How to increase your individual productivity with free generative AI
Even if, like me, you refuse to use ChatGPT for content creation
A new study co-authored by OpenAI discusses how large language models (LLMs) like ChatGPT have the potential to significantly increase the speed and efficiency of many worker tasks.
Roles like mine, heavily reliant on programming, data analysis, and content creation, are estimated to have the highest exposure to generative AI tools. It’s not surprising that with the help of LLMs, about 20% of my tasks are being completed faster at the same level of quality.
And that’s practically just from using the free version of ChatGPT, which means I don’t have access yet to the updated model that can also browse the internet, or a tool approved to use with sensitive data.
What kinds of tasks am I automating or streamlining with ChatGPT?
For me, it’s primarily about efficiently retrieving pieces of publicly available information that fit these two conditions:
1. Comprise common knowledge that a LLM is likely to have seen numerous time during training, and therefore has low probability of being misrepresented.
2. Can be quickly checked for accuracy, or will have negligible impact if the information turns out to be wrong.
I’ve learned that tasks with these two characteristics are great for generative AI. Below are some examples that hopefully will inspire you to find similar opportunities to delegate repetitive work so you can use the time saved to focus on being a good leader, or producing higher-quality results for your creative work.
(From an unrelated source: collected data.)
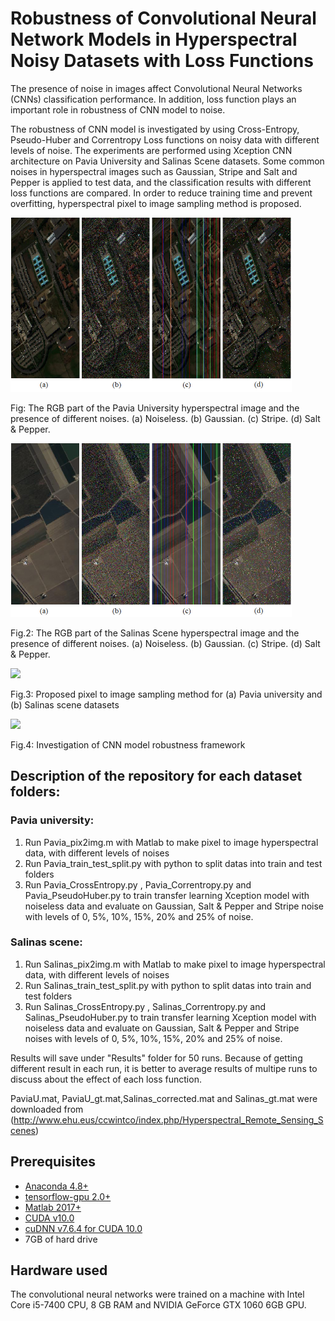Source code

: # Robustness of Convolutional Neural Network Models in Hyperspectral Noisy Datasets with Loss Functions

The presence of noise in images affect Convolutional Neural Networks (CNNs) classification performance. In addition, loss function plays an important role in robustness of CNN model to noise.

The robustness of CNN model is investigated by using Cross-Entropy, Pseudo-Huber and Correntropy Loss functions on noisy data with different levels of noise.
The experiments are performed using Xception CNN architecture on Pavia University and Salinas Scene datasets. Some common noises in hyperspectral images such as Gaussian, Stripe and Salt and Pepper is applied to test data, and the classification results with different loss functions are compared. In order to reduce training time and prevent overfitting, hyperspectral pixel to image sampling method is proposed.

<img src="figure/pavia_noises.png" width="450"/>

Fig: The RGB part of the Pavia University hyperspectral image and the presence of different noises. (a) Noiseless. (b) Gaussian. (c) Stripe. (d) Salt & Pepper.

<img src="figure/salinas_noises.png" width="450"/>

Fig.2: The RGB part of the Salinas Scene hyperspectral image and the presence of different noises. (a) Noiseless. (b) Gaussian. (c) Stripe. (d) Salt & Pepper.

<img src="figure/sampling.png" width="500"/>

Fig.3: Proposed pixel to image sampling method for (a) Pavia university and (b) Salinas scene datasets

<img src="figure/framework.png" width="500"/>

Fig.4: Investigation of CNN model robustness framework

Description of the repository for each dataset folders:
-------------------------------------------------------
### Pavia university:
1) Run Pavia_pix2img.m with Matlab to make pixel to image hyperspectral data, with different levels of noises
2) Run Pavia_train_test_split.py with python to split datas into train and test folders
3) Run Pavia_CrossEntropy.py , Pavia_Correntropy.py and Pavia_PseudoHuber.py to train transfer learning Xception model with noiseless data and evaluate on Gaussian, Salt & Pepper and Stripe noise with levels of 0, 5%, 10%, 15%, 20% and 25% of noise.

### Salinas scene:
1) Run Salinas_pix2img.m with Matlab to make pixel to image hyperspectral data, with different levels of noises
2) Run Salinas_train_test_split.py with python to split datas into train and test folders
3) Run Salinas_CrossEntropy.py , Salinas_Correntropy.py and Salinas_PseudoHuber.py to train transfer learning Xception model with noiseless data and evaluate on Gaussian, Salt & Pepper and Stripe noises with levels of 0, 5%, 10%, 15%, 20% and 25% of noise.

Results will save under "Results" folder for 50 runs. Because of getting different result in each run, it is better to average results of multipe runs to discuss about the effect of each loss function.

PaviaU.mat, PaviaU_gt.mat,Salinas_corrected.mat and Salinas_gt.mat were downloaded from (http://www.ehu.eus/ccwintco/index.php/Hyperspectral_Remote_Sensing_Scenes)


## Prerequisites

- [Anaconda 4.8+](https://www.anaconda.com/download/)
- [tensorflow-gpu 2.0+](https://anaconda.org/anaconda/tensorflow-gpu)
- [Matlab 2017+](https://www.mathworks.com/products/matlab.html)
- [CUDA v10.0](https://developer.nvidia.com/cuda-10.0-download-archive)
- [cuDNN v7.6.4 for CUDA 10.0](https://developer.nvidia.com/rdp/cudnn-archive)
- 7GB of hard drive

## Hardware used
The convolutional neural networks were trained on a machine with Intel Core i5-7400 CPU, 8 GB RAM and NVIDIA GeForce GTX 1060 6GB GPU.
1. Explain technical concepts to a client, colleague, or mentee
Another day I was asked by a manager to urgently review a proposal document he was writing. The document had an image with the title “System State Diagram”, when in fact it depicted a process flow diagram. When preparing my feedback, instead of writing down the differences between the two diagrams, I asked ChatGPT to compare and contrast the two concepts. I then copied the answer and added a note recommending to keep the title but replace the image with one of a real state diagram, which was the right visualization for the document. Not having to search for or write down an explanation on my own made it possible for me to finish my review in the limited time I had between two client meetings.
Tasks like this are common in my job and in many other roles that involve giving feedback for other people’s technical work. For example, if it’s part of your responsibilities to teach employees how to use commercial software, approve power point presentations, or perform peer-based code reviews, it should be possible to delegate to ChatGPT many of your “explaining” tasks that don’t involve proprietary information. This is particularly true when you’re already familiar with the concepts that need to be explained, and thus can easily check the accuracy of AI-generated content.
2. Fix code
Yesterday a mentee was getting an error in a Python notebook. An online search for the error message showed that the issue was an incompatibility between the latest versions of two packages. But what if the recommended solution (downgrade one of the packages) isn’t feasible? In seconds, ChatGPT provided alternative code using a different library. We could immediately confirm that the proposed fix worked by simply running the new code in the notebook.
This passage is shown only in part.